We have had our bunnies for several years; they were adopted at approximately 4 years old. Her twin sister has also had two less severe episodes of stasis in the past 12 months (but which still required heat support). The sister has been healthy since February of this year (knock on wood), and it's unclear whether these incidents were related. The third rabbit, who is unrelated to the sisters but lives in the same area and has an identical diet, etc., has had no issues.

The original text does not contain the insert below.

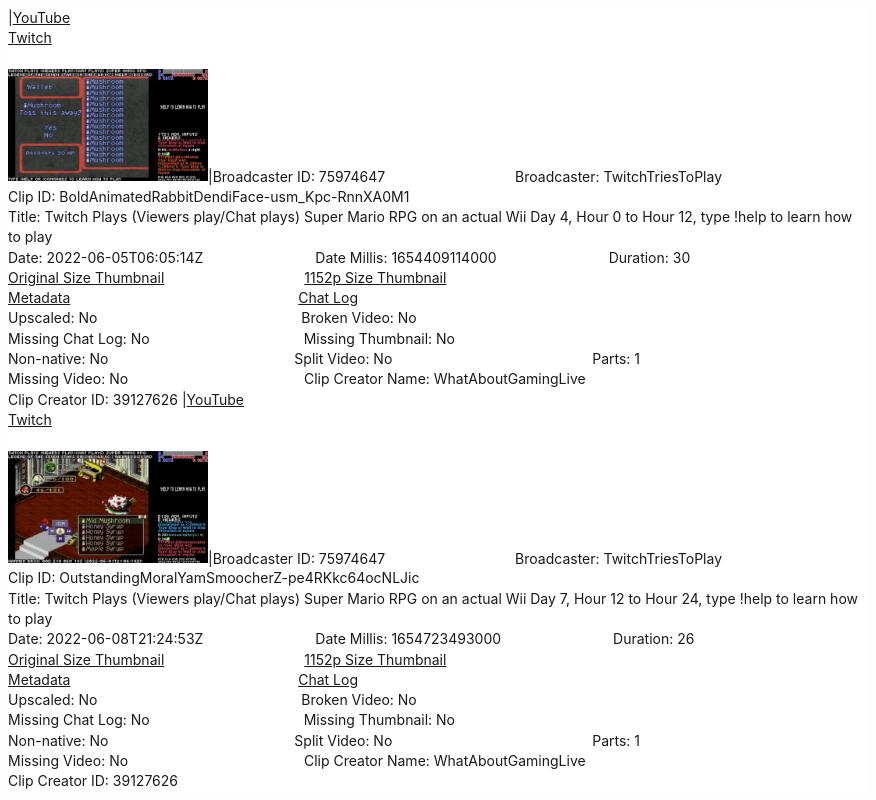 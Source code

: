 |[YouTube](https://www.youtube.com/)<br>[Twitch](https://clips.twitch.tv/BoldAnimatedRabbitDendiFace-usm_Kpc-RnnXA0M1)<br><br>[<img src="../../../../../75974647/clips/thumbnails_1152p/2022/6/1654409114000_2022_06_05T06_05_14Z_75974647_BoldAnimatedRabbitDendiFace-usm_Kpc-RnnXA0M1_clips_thumbnails_1152p_45522105996-offset-65128-preview-2048x1152.jpg" width="200">](https://www.youtube.com/)|Broadcaster ID: 75974647          Broadcaster: TwitchTriesToPlay<br>Clip ID: BoldAnimatedRabbitDendiFace-usm_Kpc-RnnXA0M1             <br>Title: Twitch Plays (Viewers play/Chat plays) Super Mario RPG on an actual Wii Day 4, Hour 0 to Hour 12, type !help to learn how to play<br>Date: 2022-06-05T06:05:14Z        Date Millis: 1654409114000        Duration: 30<br>[Original Size Thumbnail](../../../../../75974647/clips/thumbnails_orig/2022/6/1654409114000_2022_06_05T06_05_14Z_75974647_BoldAnimatedRabbitDendiFace-usm_Kpc-RnnXA0M1_clips_thumbnails_orig_45522105996-offset-65128-preview-0x0.jpg)          [1152p Size Thumbnail](../../../../../75974647/clips/thumbnails_1152p/2022/6/1654409114000_2022_06_05T06_05_14Z_75974647_BoldAnimatedRabbitDendiFace-usm_Kpc-RnnXA0M1_clips_thumbnails_1152p_45522105996-offset-65128-preview-2048x1152.jpg)<br>[Metadata](../../../../../75974647/clips/metadata/2022/6/1654409114000_2022_06_05T06_05_14Z_75974647_BoldAnimatedRabbitDendiFace-usm_Kpc-RnnXA0M1_clip_metadata.json)                 [Chat Log](../../../../../75974647/clips/chatlogs/2022/6/2022-06-05T06_05_14Z_75974647_BoldAnimatedRabbitDendiFace-usm_Kpc-RnnXA0M1_chat.json)<br>Upscaled: No                Broken Video: No<br>Missing Chat Log: No           Missing Thumbnail: No<br>Non-native: No              Split Video: No               Parts: 1<br>Missing Video: No              Clip Creator Name: WhatAboutGamingLive<br>Clip Creator ID: 39127626
|[YouTube](https://www.youtube.com/)<br>[Twitch](https://clips.twitch.tv/OutstandingMoralYamSmoocherZ-pe4RKkc64ocNLJic)<br><br>[<img src="../../../../../75974647/clips/thumbnails_1152p/2022/6/1654723493000_2022_06_08T21_24_53Z_75974647_OutstandingMoralYamSmoocherZ-pe4RKkc64ocNLJic_clips_thumbnails_1152p_45546497628-offset-33906-preview-2048x1152.jpg" width="200">](https://www.youtube.com/)|Broadcaster ID: 75974647          Broadcaster: TwitchTriesToPlay<br>Clip ID: OutstandingMoralYamSmoocherZ-pe4RKkc64ocNLJic             <br>Title: Twitch Plays (Viewers play/Chat plays) Super Mario RPG on an actual Wii Day 7, Hour 12 to Hour 24, type !help to learn how to play<br>Date: 2022-06-08T21:24:53Z        Date Millis: 1654723493000        Duration: 26<br>[Original Size Thumbnail](../../../../../75974647/clips/thumbnails_orig/2022/6/1654723493000_2022_06_08T21_24_53Z_75974647_OutstandingMoralYamSmoocherZ-pe4RKkc64ocNLJic_clips_thumbnails_orig_45546497628-offset-33906-preview-0x0.jpg)          [1152p Size Thumbnail](../../../../../75974647/clips/thumbnails_1152p/2022/6/1654723493000_2022_06_08T21_24_53Z_75974647_OutstandingMoralYamSmoocherZ-pe4RKkc64ocNLJic_clips_thumbnails_1152p_45546497628-offset-33906-preview-2048x1152.jpg)<br>[Metadata](../../../../../75974647/clips/metadata/2022/6/1654723493000_2022_06_08T21_24_53Z_75974647_OutstandingMoralYamSmoocherZ-pe4RKkc64ocNLJic_clip_metadata.json)                 [Chat Log](../../../../../75974647/clips/chatlogs/2022/6/2022-06-08T21_24_53Z_75974647_OutstandingMoralYamSmoocherZ-pe4RKkc64ocNLJic_chat.json)<br>Upscaled: No                Broken Video: No<br>Missing Chat Log: No           Missing Thumbnail: No<br>Non-native: No              Split Video: No               Parts: 1<br>Missing Video: No              Clip Creator Name: WhatAboutGamingLive<br>Clip Creator ID: 39127626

The generic advice we've gotten about stasis in rabbits hasn't been helpful (hay, stress, grooming, diet, etc.), especially given the increased frequency of illness lately. I am most interested in whether anyone on this forum has ever heard of mineral masses showing up in a rabbit's GI tract and whether something of this size could be the cause of her issues. I was quite disappointed to hear that veterinarians in the Boston area, even exotics experts, have never encountered anything like this before and have no idea what to do about it. She is a sweet rabbit who is full of life when not sick, and I'd like to do whatever I can to make sure she stays that way. My experience with these bunnies is generally that stasis means 3 days in the hospital and $2000-3000 at a time, so I'm frustrated with this and less inclined to believe that stasis is a normal thing that can be treated at home. There is definitely an underlying condition here, but what it is remains a mystery.